JDBC - SQL注入问题

package cn.imqinhao.util;

import java.io.FileReader;
import java.io.IOException;
import java.net.URL;
import java.sql.*;
import java.util.Properties;

public class JDBCUtils {
    private static String url;
    private static String user;
    private static String password;
    private static String driver;

    static {
        try {
            // 1.创建Properties集合类
            Properties properties = new Properties();
            // 获取src路径下的文件的方式 ---> ClassLoader类加载器
            ClassLoader classLoader = JDBCUtils.class.getClassLoader();
            URL resource = classLoader.getResource("env.properties");
            String path = resource.getPath();
            // 2.加载文件
            properties.load(new FileReader(path));
            // 3.获取数据，赋值
            url = properties.getProperty("url");
            user = properties.getProperty("user");
            password = properties.getProperty("password");
            driver = properties.getProperty("driver");
            Class.forName(url);
        } catch (IOException e) {
            e.printStackTrace();
        } catch (ClassNotFoundException e) {
            e.printStackTrace();
        }
    }
	// 获取连接对象
    public static Connection getConnection() throws SQLException {
        return DriverManager.getConnection(url, user, password);
    }
	// 关闭资源
    public static void close(Statement statement, Connection connection) {
        if(statement != null) {
            try {
                // 关闭sql执行对象
                statement.close();
            } catch (SQLException throwables) {
                throwables.printStackTrace();
            }
        }
        if(connection != null) {
            try {
                // 关闭连接对象
                connection.close();
            } catch (SQLException throwables) {
                throwables.printStackTrace();
            }
        }
    }
	// 关闭资源（重载）
    public static void close(ResultSet resultSet, Statement statement, Connection connection) {
        if(resultSet != null) {
            try {
                resultSet.close();
            } catch (SQLException throwables) {
                throwables.printStackTrace();
            }
        }
        if(statement != null) {
            try {
                statement.close();
            } catch (SQLException throwables) {
                throwables.printStackTrace();
            }
        }
        if(connection != null) {
            try {
                connection.close();
            } catch (SQLException throwables) {
                throwables.printStackTrace();
            }
        }
    }
}

package cn.imqinhao.jdbc;

import cn.imqinhao.util.JDBCUtils;

import java.sql.Connection;
import java.sql.ResultSet;
import java.sql.SQLException;
import java.sql.Statement;
import java.util.Scanner;

public class JDBCDemo10 {

    public static void main(String[] args) {
        boolean isSuccess = new JDBCDemo10().login();
        new JDBCDemo10().isSuccess(isSuccess);
    }
	// 用户登录
    public boolean login() {
        Scanner scanner = new Scanner(System.in);
        System.out.print("请输入用户名：");
        String username = scanner.nextLine();
        System.out.print("请输入密码：");
        String password = scanner.nextLine();
        Connection connection = null;
        Statement statement = null;
        ResultSet resultSet = null;
        try {
            // 1.获取连接对象
            connection = JDBCUtils.getConnection();
            // 2.定义sql语句
            String sql = "select * from user where username = '" + username + "'and password = '" + password + "'";
            // 3.获取sql执行对象
            statement = connection.createStatement();
            // 4.执行sql
            resultSet = statement.executeQuery(sql);
//            if(resultSet.next()) {
//                return true;
//            } else {
//                return false;
//            }
            return resultSet.next();
        } catch (SQLException throwables) {
            throwables.printStackTrace();
        } finally {
            JDBCUtils.close(resultSet, statement, connection);
        }
        return false;
    }
	// 判断登录是否成功
    public void isSuccess(boolean b) {
        if(b) {
            System.out.println("登录成功！
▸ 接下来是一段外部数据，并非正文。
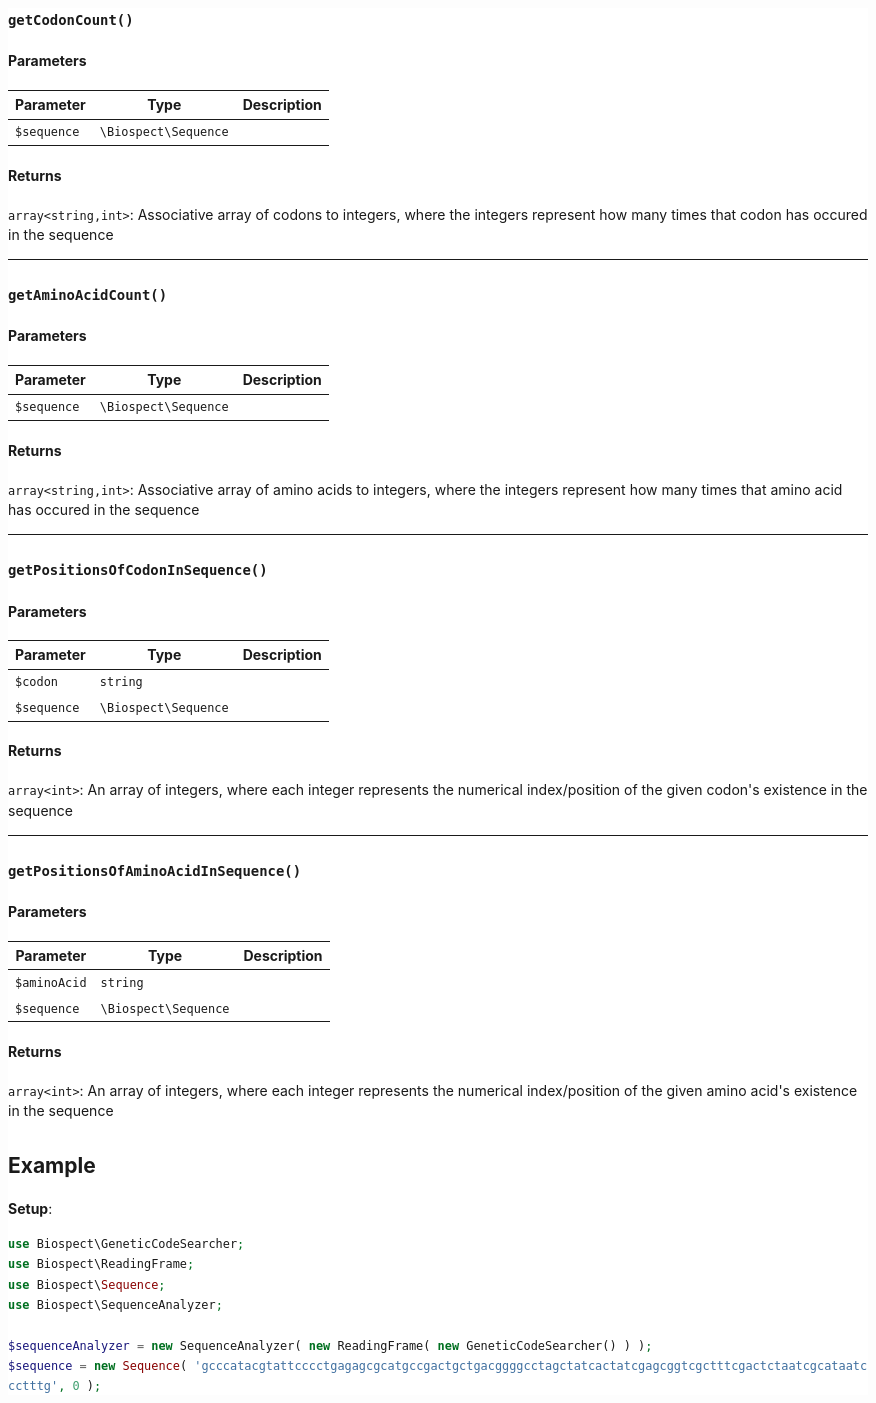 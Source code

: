 ### `getCodonCount()`
#### Parameters
| Parameter    | Type                 | Description |
|--------------|----------------------|-------------|
| `$sequence`  | `\Biospect\Sequence` |             |
#### Returns
`array<string,int>`: Associative array of codons to integers, where the integers represent how many times that codon has occured in the sequence

----
### `getAminoAcidCount()`
#### Parameters
| Parameter   | Type                 | Description |
|-------------|----------------------|-------------|
| `$sequence` | `\Biospect\Sequence` |             |
#### Returns
`array<string,int>`: Associative array of amino acids to integers, where the integers represent how many times that amino acid has occured in the sequence

---
### `getPositionsOfCodonInSequence()`
#### Parameters
| Parameter    | Type                 | Description |
|--------------|----------------------|-------------|
| `$codon`     | `string`             |             |
| `$sequence`  | `\Biospect\Sequence` |             |
#### Returns
`array<int>`: An array of integers, where each integer represents the numerical index/position of the given codon's existence in the sequence

----
### `getPositionsOfAminoAcidInSequence()`
#### Parameters
| Parameter    | Type                 | Description |
|--------------|----------------------|-------------|
| `$aminoAcid` | `string`             |             |
| `$sequence`  | `\Biospect\Sequence` |             |
#### Returns
`array<int>`: An array of integers, where each integer represents the numerical index/position of the given amino acid's existence in the sequence


## Example
**Setup**:
```php
use Biospect\GeneticCodeSearcher;
use Biospect\ReadingFrame;
use Biospect\Sequence;
use Biospect\SequenceAnalyzer;

$sequenceAnalyzer = new SequenceAnalyzer( new ReadingFrame( new GeneticCodeSearcher() ) );
$sequence = new Sequence( 'gcccatacgtattcccctgagagcgcatgccgactgctgacggggcctagctatcactatcgagcggtcgctttcgactctaatcgcataatccctttg', 0 );
```
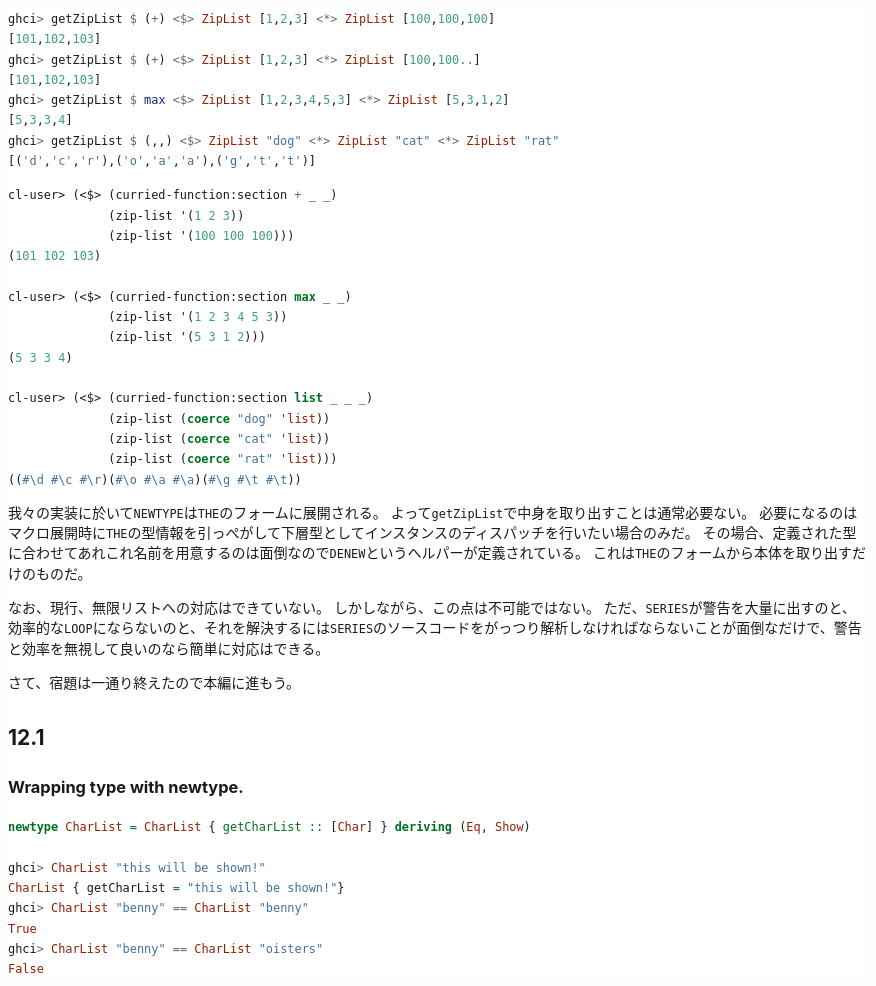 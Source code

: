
 ```haskell
ghci> getZipList $ (+) <$> ZipList [1,2,3] <*> ZipList [100,100,100]
[101,102,103]
ghci> getZipList $ (+) <$> ZipList [1,2,3] <*> ZipList [100,100..]
[101,102,103]
ghci> getZipList $ max <$> ZipList [1,2,3,4,5,3] <*> ZipList [5,3,1,2]
[5,3,3,4]
ghci> getZipList $ (,,) <$> ZipList "dog" <*> ZipList "cat" <*> ZipList "rat"
[('d','c','r'),('o','a','a'),('g','t','t')]
```

```lisp
cl-user> (<$> (curried-function:section + _ _)
              (zip-list '(1 2 3))
              (zip-list '(100 100 100)))
(101 102 103)

cl-user> (<$> (curried-function:section max _ _)
              (zip-list '(1 2 3 4 5 3))
              (zip-list '(5 3 1 2)))
(5 3 3 4)

cl-user> (<$> (curried-function:section list _ _ _)
              (zip-list (coerce "dog" 'list))
              (zip-list (coerce "cat" 'list))
              (zip-list (coerce "rat" 'list)))
((#\d #\c #\r)(#\o #\a #\a)(#\g #\t #\t))
```
我々の実装に於いて`NEWTYPE`は`THE`のフォームに展開される。
よって`getZipList`で中身を取り出すことは通常必要ない。
必要になるのはマクロ展開時に`THE`の型情報を引っぺがして下層型としてインスタンスのディスパッチを行いたい場合のみだ。
その場合、定義された型に合わせてあれこれ名前を用意するのは面倒なので`DENEW`というヘルパーが定義されている。
これは`THE`のフォームから本体を取り出すだけのものだ。

なお、現行、無限リストへの対応はできていない。
しかしながら、この点は不可能ではない。
ただ、`SERIES`が警告を大量に出すのと、効率的な`LOOP`にならないのと、それを解決するには`SERIES`のソースコードをがっつり解析しなければならないことが面倒なだけで、警告と効率を無視して良いのなら簡単に対応はできる。

さて、宿題は一通り終えたので本編に進もう。

## 12.1
### Wrapping type with newtype.

```haskell
newtype CharList = CharList { getCharList :: [Char] } deriving (Eq, Show)

ghci> CharList "this will be shown!"
CharList { getCharList = "this will be shown!"}
ghci> CharList "benny" == CharList "benny"
True
ghci> CharList "benny" == CharList "oisters"
False
```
");
        } else {
            System.out.println("账号或密码错误！");
        }
    }
}

package cn.imqinhao.jdbc;

import cn.imqinhao.util.JDBCUtils;
import com.mysql.cj.protocol.Resultset;

import java.sql.*;
import java.util.Scanner;

public class JDBCDemo11 {
    public static void main(String[] args) {
        
        boolean isSuccess = new JDBCDemo11().login(username, password);
        if (isSuccess) {
            System.out.println("登录成功！");
        } else {
            System.out.println("用户名或密码错误！");
        }
    }

    public boolean login() {
        Scanner scanner = new Scanner(System.in);
        System.out.print("请输入用户名：");
        String username = scanner.nextLine();
        System.out.print("请输入密码：");
        String password = scanner.nextLine();
        Connection connection = null;
        PreparedStatement preparedStatement = null;
        ResultSet resultset = null;
        try {
            // 1.获取连接对象
            connection = JDBCUtils.getConnection();
            // 2.定义sql
            String sql = "select * from user where username = ? and password = ?";
            // 3.获取sql执行对象
            preparedStatement = connection.prepareStatement(sql);
            // 4.给sql赋值
            preparedStatement.setString(1, username);
            preparedStatement.setString(2, password);
            // 5.执行sql
            resultset = preparedStatement.executeQuery();
            // 6.处理结果
            return resultset.next();
        } catch (SQLException throwables) {
            throwables.printStackTrace();
        } finally {
            JDBCUtils.close(resultset, preparedStatement, connection);
        }
        return false;
    }
}